Last week, the total volume of mortgage applications was down 21 percent compared to a year ago, according to the Mortgage Bankers Association. The lack of refinance applications greatly drove the decrease in the volume.

First American released its Loan Application Defect Index for January 2017, a report which estimates the frequency of defects, fraudulence and misrepresentation in the information submitted in mortgage loan applications. The report showed an increase of 5.8 percent from the previous month.

The Index also reflects the estimated mortgage loan defect rates over time, sorting it by geography and by loan type. The Index is offered as an interactive tool that can be tailored to reflect trends by category, including amortization type, loan purpose, property, transaction type and lien position.
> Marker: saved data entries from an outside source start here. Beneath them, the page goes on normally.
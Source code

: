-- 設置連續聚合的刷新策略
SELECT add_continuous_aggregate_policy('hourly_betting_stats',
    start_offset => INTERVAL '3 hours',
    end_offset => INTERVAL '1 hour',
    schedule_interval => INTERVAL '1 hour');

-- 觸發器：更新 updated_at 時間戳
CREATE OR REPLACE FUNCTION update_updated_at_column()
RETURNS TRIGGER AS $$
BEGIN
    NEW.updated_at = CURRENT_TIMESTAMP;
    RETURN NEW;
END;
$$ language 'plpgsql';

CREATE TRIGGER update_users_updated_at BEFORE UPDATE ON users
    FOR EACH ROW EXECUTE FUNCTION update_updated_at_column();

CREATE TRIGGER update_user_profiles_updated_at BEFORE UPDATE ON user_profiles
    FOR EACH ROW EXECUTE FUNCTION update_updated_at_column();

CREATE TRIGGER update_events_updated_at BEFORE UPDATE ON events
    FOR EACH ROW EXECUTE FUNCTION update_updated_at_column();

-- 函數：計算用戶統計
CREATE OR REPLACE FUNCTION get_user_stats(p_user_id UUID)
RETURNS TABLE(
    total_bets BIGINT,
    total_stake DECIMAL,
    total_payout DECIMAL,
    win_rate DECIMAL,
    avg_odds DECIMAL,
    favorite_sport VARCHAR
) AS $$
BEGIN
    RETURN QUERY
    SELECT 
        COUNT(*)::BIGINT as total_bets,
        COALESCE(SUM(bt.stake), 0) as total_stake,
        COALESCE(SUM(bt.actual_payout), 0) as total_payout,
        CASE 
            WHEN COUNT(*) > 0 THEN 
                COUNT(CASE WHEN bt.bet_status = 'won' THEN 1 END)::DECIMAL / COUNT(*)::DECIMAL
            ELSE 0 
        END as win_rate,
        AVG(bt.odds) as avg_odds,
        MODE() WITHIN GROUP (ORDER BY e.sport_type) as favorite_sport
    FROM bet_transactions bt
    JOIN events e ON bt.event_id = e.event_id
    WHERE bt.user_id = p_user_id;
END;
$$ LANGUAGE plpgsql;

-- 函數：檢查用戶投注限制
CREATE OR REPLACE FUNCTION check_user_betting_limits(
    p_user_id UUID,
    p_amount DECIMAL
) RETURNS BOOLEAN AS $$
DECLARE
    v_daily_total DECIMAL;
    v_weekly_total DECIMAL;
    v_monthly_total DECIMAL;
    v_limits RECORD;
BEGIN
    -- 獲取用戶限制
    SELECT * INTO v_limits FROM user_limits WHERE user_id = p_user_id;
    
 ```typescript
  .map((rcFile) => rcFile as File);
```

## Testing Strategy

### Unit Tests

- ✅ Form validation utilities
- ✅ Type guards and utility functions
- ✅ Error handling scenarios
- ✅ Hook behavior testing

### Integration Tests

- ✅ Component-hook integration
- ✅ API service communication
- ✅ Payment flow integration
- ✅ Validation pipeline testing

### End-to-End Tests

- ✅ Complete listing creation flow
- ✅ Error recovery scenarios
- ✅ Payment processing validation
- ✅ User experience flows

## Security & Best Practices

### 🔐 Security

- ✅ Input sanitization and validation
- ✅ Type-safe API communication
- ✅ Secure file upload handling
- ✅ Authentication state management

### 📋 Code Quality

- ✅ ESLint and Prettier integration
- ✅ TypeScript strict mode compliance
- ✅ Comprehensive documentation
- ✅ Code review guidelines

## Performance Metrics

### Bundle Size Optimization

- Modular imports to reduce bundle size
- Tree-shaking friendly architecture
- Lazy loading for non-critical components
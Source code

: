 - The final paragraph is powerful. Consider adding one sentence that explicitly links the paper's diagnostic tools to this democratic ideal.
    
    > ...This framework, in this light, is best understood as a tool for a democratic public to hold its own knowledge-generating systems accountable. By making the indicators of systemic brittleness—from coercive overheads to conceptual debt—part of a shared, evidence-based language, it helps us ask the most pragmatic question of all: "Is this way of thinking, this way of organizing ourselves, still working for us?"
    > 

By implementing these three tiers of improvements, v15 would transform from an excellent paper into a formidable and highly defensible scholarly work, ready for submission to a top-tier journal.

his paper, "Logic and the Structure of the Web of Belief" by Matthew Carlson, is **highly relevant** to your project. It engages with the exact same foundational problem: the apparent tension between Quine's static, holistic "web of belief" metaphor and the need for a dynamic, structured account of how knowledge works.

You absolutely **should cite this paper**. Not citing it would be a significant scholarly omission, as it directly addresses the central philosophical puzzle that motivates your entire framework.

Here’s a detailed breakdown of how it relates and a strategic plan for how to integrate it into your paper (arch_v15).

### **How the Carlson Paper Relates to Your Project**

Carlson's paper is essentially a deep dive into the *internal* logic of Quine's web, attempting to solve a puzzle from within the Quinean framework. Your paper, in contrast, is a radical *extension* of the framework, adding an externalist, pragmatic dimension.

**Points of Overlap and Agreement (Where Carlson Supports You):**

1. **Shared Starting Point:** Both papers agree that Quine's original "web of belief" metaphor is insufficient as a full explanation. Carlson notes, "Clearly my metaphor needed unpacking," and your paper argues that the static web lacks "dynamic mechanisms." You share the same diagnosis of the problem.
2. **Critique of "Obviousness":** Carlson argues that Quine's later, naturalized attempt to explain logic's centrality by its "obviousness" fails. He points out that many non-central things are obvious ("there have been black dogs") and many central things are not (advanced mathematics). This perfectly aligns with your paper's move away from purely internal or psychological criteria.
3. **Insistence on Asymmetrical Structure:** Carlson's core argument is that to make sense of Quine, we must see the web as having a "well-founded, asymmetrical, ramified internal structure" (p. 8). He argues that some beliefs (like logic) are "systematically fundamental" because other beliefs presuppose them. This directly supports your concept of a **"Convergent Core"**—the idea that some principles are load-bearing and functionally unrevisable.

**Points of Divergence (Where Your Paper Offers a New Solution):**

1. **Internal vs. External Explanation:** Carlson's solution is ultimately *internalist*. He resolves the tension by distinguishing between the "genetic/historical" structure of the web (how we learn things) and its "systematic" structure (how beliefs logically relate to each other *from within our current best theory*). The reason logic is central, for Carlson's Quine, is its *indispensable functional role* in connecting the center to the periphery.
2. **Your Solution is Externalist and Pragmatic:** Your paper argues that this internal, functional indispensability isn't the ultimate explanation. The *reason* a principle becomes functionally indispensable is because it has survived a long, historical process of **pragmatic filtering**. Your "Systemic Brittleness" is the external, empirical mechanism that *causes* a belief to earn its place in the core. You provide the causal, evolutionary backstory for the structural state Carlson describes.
It can also be tailored to reflect the state and market comparisons of mortgage loan defect levels.

“This month, the Loan Application Defect Index continued the upward trend that started in December 2016,” First American Chief Economist Mark Fleming said. “The overall index increase is largely the result of waning refinance activity in the mortgage market.”

“Defect, misrepresentation and fraud risk is significantly lower on refinance transactions, so the increased risk of misrepresentation and fraud is due to the increasing share of higher risk purchase transactions within the mortgage market,” Fleming said.

The risk is indeed higher, but it is still down 28.4 percent from its peak in October 2013.

“While technology adoption has reduced risk for both purchase and refinance transactions, part of the overall decline in risk has been due to the recent dominance of refinance activity relative to purchase activity,” Fleming said. “As the mortgage market composition continues to shift toward purchase transactions in 2017, the risk of defect, fraud and misrepresentation will also increase.”

“In real estate, location matters,” he continued. “In defect, misrepresentation and fraud risk, loan purpose matters.”

However, despite the continued rise in rates, mortgage rates seemed to ease up for Monday, with many of the closely watched rates slightly falling. The 30-year fixed rate mortgage, 15-year fixed rate mortgage, as well as the 5/1 adjustable-rate mortgage (ARM) all saw a decrease on Monday.